• **Data for this task**

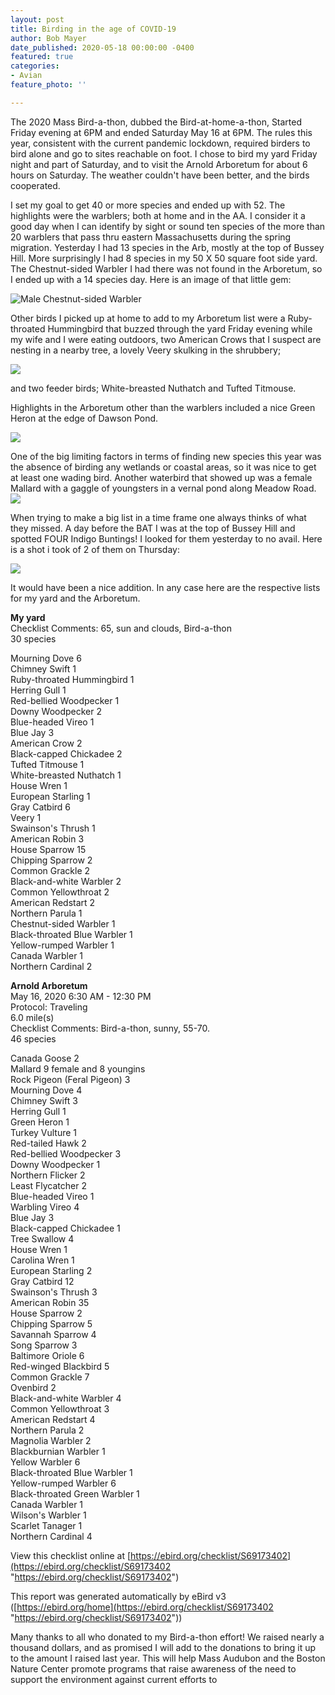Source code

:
 ```yaml
---
layout: post
title: Birding in the age of COVID-19
author: Bob Mayer
date_published: 2020-05-18 00:00:00 -0400
featured: true
categories:
- Avian
feature_photo: ''

---
```

The 2020 Mass Bird-a-thon, dubbed the Bird-at-home-a-thon, Started Friday evening at 6PM and ended Saturday May 16 at 6PM.  The rules this year, consistent with the current pandemic lockdown, required birders to bird alone and go to sites reachable on foot.  I chose to bird my yard Friday night and part of Saturday, and to visit the Arnold Arboretum for about 6 hours on Saturday.  The weather couldn't have been better, and the birds cooperated.

I set my goal to get 40 or more species and ended up with 52.  The highlights were the warblers; both at home and in the AA.  I consider it a good day when I can identify by sight or sound ten species of the more than 20 warblers that pass thru eastern Massachusetts during the spring migration.  Yesterday I had 13 species in the Arb, mostly at the top of Bussey Hill.  More surprisingly I had 8 species in my 50 X 50 square foot side yard.  The Chestnut-sided Warbler I had there was not found in the Arboretum, so I ended up with a 14 species day. Here is an image of that little gem:

![](/images/p1020287.jpeg "Male Chestnut-sided Warbler")

Other birds I picked up at home to add to my Arboretum list were a Ruby-throated Hummingbird that buzzed through the yard Friday evening while my wife and I were eating outdoors, two American Crows that I suspect are nesting in a nearby tree, a lovely Veery skulking in the shrubbery;

![](/images/p1020279.jpeg)

and two feeder birds; White-breasted Nuthatch and Tufted Titmouse.

Highlights in the Arboretum other than the warblers included a nice Green Heron at the edge of Dawson Pond.

![](/images/p1090762.jpeg)

One of the big limiting factors in terms of finding new species this year was the absence of birding any wetlands or coastal areas, so it was nice to get at least one wading bird. Another waterbird that showed up was a female Mallard with a gaggle of youngsters in a vernal pond along Meadow Road.![](/images/p1090765.jpeg)

When trying to make a big list in a time frame one always thinks of what they missed.  A day before the BAT I was at the top of Bussey Hill and spotted FOUR Indigo Buntings!  I looked for them yesterday to no avail. Here is a shot i took of 2 of them on Thursday:

![](/images/p1090755.jpeg)

It would have been a nice addition.  In any case here are the respective lists for my yard and the Arboretum.

**My yard**  
Checklist Comments: 65, sun and clouds, Bird-a-thon  
30 species  
  
Mourning Dove 6  
Chimney Swift 1  
Ruby-throated Hummingbird 1  
Herring Gull 1  
Red-bellied Woodpecker 1  
Downy Woodpecker 2  
Blue-headed Vireo 1  
Blue Jay 3  
American Crow 2  
Black-capped Chickadee 2  
Tufted Titmouse 1  
White-breasted Nuthatch 1  
House Wren 1  
European Starling 1  
Gray Catbird 6  
Veery 1  
Swainson's Thrush 1  
American Robin 3  
House Sparrow 15  
Chipping Sparrow 2  
Common Grackle 2  
Black-and-white Warbler 2  
Common Yellowthroat 2  
American Redstart 2  
Northern Parula 1  
Chestnut-sided Warbler 1  
Black-throated Blue Warbler 1  
Yellow-rumped Warbler 1  
Canada Warbler 1  
Northern Cardinal 2

**Arnold Arboretum**  
May 16, 2020 6:30 AM - 12:30 PM  
Protocol: Traveling  
6\.0 mile(s)  
Checklist Comments: Bird-a-thon, sunny, 55-70.   
46 species  
  
Canada Goose 2  
Mallard 9 female and 8 youngins  
Rock Pigeon (Feral Pigeon) 3  
Mourning Dove 4  
Chimney Swift 3  
Herring Gull 1  
Green Heron 1  
Turkey Vulture 1  
Red-tailed Hawk 2  
Red-bellied Woodpecker 3  
Downy Woodpecker 1  
Northern Flicker 2  
Least Flycatcher 2  
Blue-headed Vireo 1  
Warbling Vireo 4  
Blue Jay 3  
Black-capped Chickadee 1  
Tree Swallow 4  
House Wren 1  
Carolina Wren 1  
European Starling 2  
Gray Catbird 12  
Swainson's Thrush 3  
American Robin 35  
House Sparrow 2  
Chipping Sparrow 5  
Savannah Sparrow 4  
Song Sparrow 3  
Baltimore Oriole 6  
Red-winged Blackbird 5  
Common Grackle 7  
Ovenbird 2  
Black-and-white Warbler 4  
Common Yellowthroat 3  
American Redstart 4  
Northern Parula 2  
Magnolia Warbler 2  
Blackburnian Warbler 1  
Yellow Warbler 6  
Black-throated Blue Warbler 1  
Yellow-rumped Warbler 6  
Black-throated Green Warbler 1  
Canada Warbler 1  
Wilson's Warbler 1  
Scarlet Tanager 1  
Northern Cardinal 4  
  
View this checklist online at [https://ebird.org/checklist/S69173402](https://ebird.org/checklist/S69173402 "https://ebird.org/checklist/S69173402")  
  
This report was generated automatically by eBird v3 ([https://ebird.org/home](https://ebird.org/checklist/S69173402 "https://ebird.org/checklist/S69173402"))

Many thanks to all who donated to my Bird-a-thon effort!  We raised nearly a thousand dollars, and as promised I will add to the donations to bring it up to the amount I raised last year.  This will help Mass Audubon and the Boston Nature Center promote programs that raise awareness of the need to support the environment against current efforts to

• **Exercise description**
From the records above, return each line that has the string "Heron".

• **Answer space**
Highlights in the Arboretum other than the warblers included a nice Green Heron at the edge of Dawson Pond.
Green Heron 1  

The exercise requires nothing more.